Of course, like me I’m sure you’re wondering by now whether we might’ve been better off asking Claude to look for vulnerabilities directly in the code (i.e., to perform the kind of static analysis I referred to above).

Note: doing so isn’t very scientific. We are comparing a method (fuzzing) in which false alarms are impossible (and therefore all alerts are useful information) to another (static analysis by LLM) in which it is very difficult to trust the generated bug alerts. So we are hardly comparing apples with apples. But let’s proceed anyway.

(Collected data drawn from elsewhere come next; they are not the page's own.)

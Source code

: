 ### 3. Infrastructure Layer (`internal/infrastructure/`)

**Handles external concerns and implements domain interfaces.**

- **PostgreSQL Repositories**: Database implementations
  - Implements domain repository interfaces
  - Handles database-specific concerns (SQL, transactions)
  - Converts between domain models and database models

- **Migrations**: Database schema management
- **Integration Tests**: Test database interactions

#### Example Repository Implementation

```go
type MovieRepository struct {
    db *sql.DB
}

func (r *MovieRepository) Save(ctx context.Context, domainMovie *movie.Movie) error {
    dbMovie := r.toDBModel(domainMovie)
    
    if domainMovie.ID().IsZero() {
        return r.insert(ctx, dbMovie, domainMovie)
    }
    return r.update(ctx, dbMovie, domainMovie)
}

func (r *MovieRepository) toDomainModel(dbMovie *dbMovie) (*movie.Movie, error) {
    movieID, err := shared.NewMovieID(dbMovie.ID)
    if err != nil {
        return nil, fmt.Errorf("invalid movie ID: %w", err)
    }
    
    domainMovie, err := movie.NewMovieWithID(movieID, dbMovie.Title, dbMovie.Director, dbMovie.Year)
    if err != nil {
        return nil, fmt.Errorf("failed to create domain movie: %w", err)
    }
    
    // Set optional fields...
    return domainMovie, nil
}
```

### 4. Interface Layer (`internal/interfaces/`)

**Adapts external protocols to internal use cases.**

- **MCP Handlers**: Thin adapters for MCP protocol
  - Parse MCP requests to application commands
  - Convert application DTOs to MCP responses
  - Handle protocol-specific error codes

When I asked Claude to look for vulnerabilities in this code it found:

  • The Heartbleed-style buffer overflow in the parsing code;
  • The division-by-zero in the DIVIDE instruction
  • Out-of-bounds memory read in the READ instruction (due to arithmetic
  • Uninitialised stack in the instruction execution function execute

So it found 3 out of 5 vulnerabilities and one additional one. Whether you consider the uninitialised stack a real vulnerability is debatable. It matters only in the presence of the out-of-bounds read vulnerability (because without that, the uninitialised portions of the stack can never be accessed). On balance I therefore consider the uninitialised stack a false positive.

Claude also coached me on how I should fix these vulnerabilities.

[Updated: Sun 10 Mar 2024 14:15:51 AEDT] A Promising Way Forward?

A little over 12 hours after I wrote this post, it’s worth asking: what did we learn?

  1. LLMs seem interestingly good at being able to analyse code and write a fuzzer to generate “close enough” inputs to exercise that code and find bugs. Though they have some limitations.
  2. LLMs can do static analysis but suffer from false positives and so on.

This suggests, as my colleague Thuan Pham notes, that perhaps we should consider combining the two approaches.

Specifically, we could consider performing the following steps:

  1. Ask the LLM to identify vulnerabilities in the code (i.e., to statically analyse it)
  2. For each vulnerability the LLM identifies, ask it to generate a directed fuzzer that generates inputs to try to trigger (just) that vulnerability.

A quick experiment with Claude suggests this approach could be promising (with some prompting, Claude was able to generate a program to generate an input to trigger the Heartbleed-style vulnerability mentioned above). But of course further work is needed to validate this approach and work out what challenges need to be overcome to make it practical (if indeed it can be made practical).

That’s certainly more work than can be squeezed into the odd free moment on a heatwave weekend.


What are we to make of this, above any other unscientific experiment with an LLM?

In terms of fuzzing, LLMs have been used to generate fuzz drivers and there is much interest in that topic at present (which is distinct from using them to generate stand-alone fuzzers, the topic of this blog post). Indeed, DARPA sees so much potential in using LLMs for vulnerability discovery, exploitation and patching that last year it decided to revisit its 2016 Cyber Grand Challenge, launching the AIxCC competition, to understand the impact of LLM-related technology for these tasks.

With all this in mind, I’m curious to see whether any of the AIxCC competitors attempt to automate vulnerability discovery by fuzz generator generation (i.e., the topic of this post), [Updated: Sun 10 Mar 2024 14:15:51 AEDT to add] whether directed or not. We should certainly expect many to try fuzz-driver generation and static-analysis via LLM.

Like so many other experiments with LLMs, this one served to simultaneously surprise and disappoint, [Updated: Sun 10 Mar 2024 14:15:51 AEDT to add] though I remain optimistic about the value of exploring this approach further.

I’d love to hear your thoughts.

In the meantime, much thanks of course to Brendan whose work inspired this post.